=== RECORDS PROVIDED ===

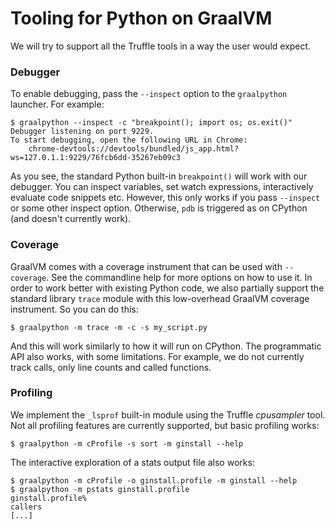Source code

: # Tooling for Python on GraalVM

We will try to support all the Truffle tools in a way the user would expect.

### Debugger

To enable debugging, pass the `--inspect` option to the `graalpython`
launcher. For example:

    $ graalpython --inspect -c "breakpoint(); import os; os.exit()"
    Debugger listening on port 9229.
    To start debugging, open the following URL in Chrome:
        chrome-devtools://devtools/bundled/js_app.html?ws=127.0.1.1:9229/76fcb6dd-35267eb09c3

As you see, the standard Python built-in `breakpoint()` will work with our
debugger. You can inspect variables, set watch expressions, interactively
evaluate code snippets etc. However, this only works if you pass `--inspect` or
some other inspect option. Otherwise, `pdb` is triggered as on CPython (and
doesn't currently work).

### Coverage

GraalVM comes with a coverage instrument that can be used with `--coverage`. See
the commandline help for more options on how to use it. In order to work better
with existing Python code, we also partially support the standard library
`trace` module with this low-overhead GraalVM coverage instrument. So you can do
this:

    $ graalpython -m trace -m -c -s my_script.py

And this will work similarly to how it will run on CPython. The programmatic API
also works, with some limitations. For example, we do not currently track calls,
only line counts and called functions.

### Profiling

We implement the `_lsprof` built-in module using the Truffle *cpusampler*
tool. Not all profiling features are currently supported, but basic profiling
works:

    $ graalpython -m cProfile -s sort -m ginstall --help

The interactive exploration of a stats output file also works:

    $ graalpython -m cProfile -o ginstall.profile -m ginstall --help
    $ graalpython -m pstats ginstall.profile
    ginstall.profile%
    callers
    [...]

===

--- TASK ---
Please transcribe exactly the lines above from the line that has "To enable debugging, pass" up to and including the line that has "GraalVM comes with"; no other line belongs in the answer.

--- REPLY TO THE TASK ---
To enable debugging, pass the `--inspect` option to the `graalpython`
launcher. For example:

    $ graalpython --inspect -c "breakpoint(); import os; os.exit()"
    Debugger listening on port 9229.
    To start debugging, open the following URL in Chrome:
        chrome-devtools://devtools/bundled/js_app.html?ws=127.0.1.1:9229/76fcb6dd-35267eb09c3

As you see, the standard Python built-in `breakpoint()` will work with our
debugger. You can inspect variables, set watch expressions, interactively
evaluate code snippets etc. However, this only works if you pass `--inspect` or
some other inspect option. Otherwise, `pdb` is triggered as on CPython (and
doesn't currently work).

### Coverage

GraalVM comes with a coverage instrument that can be used with `--coverage`. See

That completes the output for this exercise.